We blast over the divide and into Utah for a long weekend and find a truly stunning camping spot overlooking a canyon just outside of Canyonlands National Park. We might end up just sitting here the whole weekend.
I was able to score a Nikon Z7 w/ Nikkor Z 24-70mm zoom lens to test for the weekend. All photos from this post are taken with that camera, and more detailed review follows (warning, I’m not a gear junkie, it’s more of an aesthetic review than a technical).
We do end up leaving the camp to do the Syncline Trail in Canyonlands NP. This trail is awesome. It circles the Upheaval Dome, the origin of which is unknown (cool). First we hike down into a canyon and along a riverbed, then up a boulder field and back to the start. It’s certainly my kind of hike: the trail isn’t always obvious, scrambling required, lots of up and down through amazing scenery and very few people.

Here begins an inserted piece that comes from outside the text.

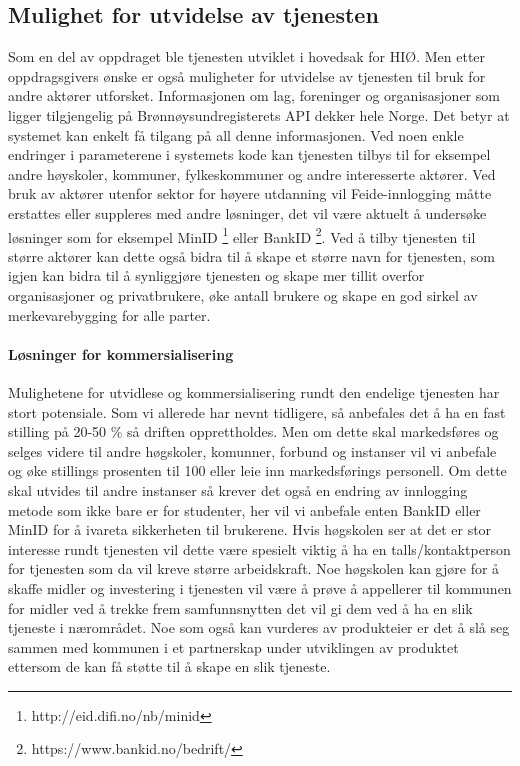 \subsection{Mulighet for utvidelse av tjenesten}
Som en del av oppdraget ble tjenesten utviklet i hovedsak for HIØ. Men etter oppdragsgivers ønske er også muligheter for utvidelse av tjenesten til bruk for andre aktører utforsket. Informasjonen om lag, foreninger og organisasjoner som ligger tilgjengelig på Brønnøysundregisterets API dekker hele Norge. Det betyr at systemet kan enkelt få tilgang på all denne informasjonen. Ved noen enkle endringer i parameterene i systemets kode kan tjenesten tilbys til for eksempel andre høyskoler, kommuner, fylkeskommuner og andre interesserte aktører. Ved bruk av aktører utenfor sektor for høyere utdanning vil Feide-innlogging måtte erstattes eller suppleres med andre løsninger, det vil være aktuelt å undersøke løsninger som for eksempel MinID \footnote{http://eid.difi.no/nb/minid} eller BankID \footnote{https://www.bankid.no/bedrift/}. Ved å tilby tjenesten til større aktører kan dette også bidra til å skape et større navn for tjenesten, som igjen kan bidra til å synliggjøre tjenesten og skape mer tillit overfor organisasjoner og privatbrukere, øke antall brukere og skape en god sirkel av merkevarebygging for alle parter.

\paragraph{Løsninger for kommersialisering}

Mulighetene for utvidlese og kommersialisering rundt den endelige tjenesten har stort potensiale. Som vi allerede har nevnt tidligere, så anbefales det å ha en fast stilling på 20-50 \% så driften opprettholdes. Men om dette skal markedsføres og selges videre til andre høgskoler, komunner, forbund og instanser vil vi anbefale og øke stillings prosenten til 100 eller leie inn markedsførings personell. Om dette skal utvides til andre instanser så krever det også en endring av innlogging metode som ikke bare er for studenter, her vil vi anbefale enten BankID eller MinID for å ivareta sikkerheten til brukerene. Hvis høgskolen ser at det er stor interesse rundt tjenesten vil dette være spesielt viktig å ha en talls/kontaktperson for tjenesten som da vil kreve større arbeidskraft. Noe høgskolen kan gjøre for å skaffe midler og investering i tjenesten vil være å prøve å appellerer til kommunen for midler ved å trekke frem samfunnsnytten det vil gi dem ved å ha en slik tjeneste i nærområdet. Noe som også kan vurderes av produkteier er det å slå seg sammen med kommunen i et partnerskap under utviklingen av produktet ettersom de kan få støtte til å skape en slik tjeneste.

The Devil’s Garden & Primitive Trail in Arches NP also has the scenery but is much more popular. The Devil’s Garden Trail is very busy, makes sense there are a ton of arches in a short span. For being a popular trail in a National Park I’m pleasantly surprised by the ruggedness of some sections, especially the ones walking on and over rock faces. Taking the Primitive Trail makes this hike a loop (yay!) and adds more of a challenge with steep rock climbs and less obvious trail. Despite the warnings of such our hike on this trail turns into more of a rescue mission. K pulls an 80 year old woman up a rock face (kudos to her for making it that far!), I guide a group of hikers down a steep section of rocks and we help a number of people re-find the trail. It’s kinda fun, makes me feel like I know what I’m doing.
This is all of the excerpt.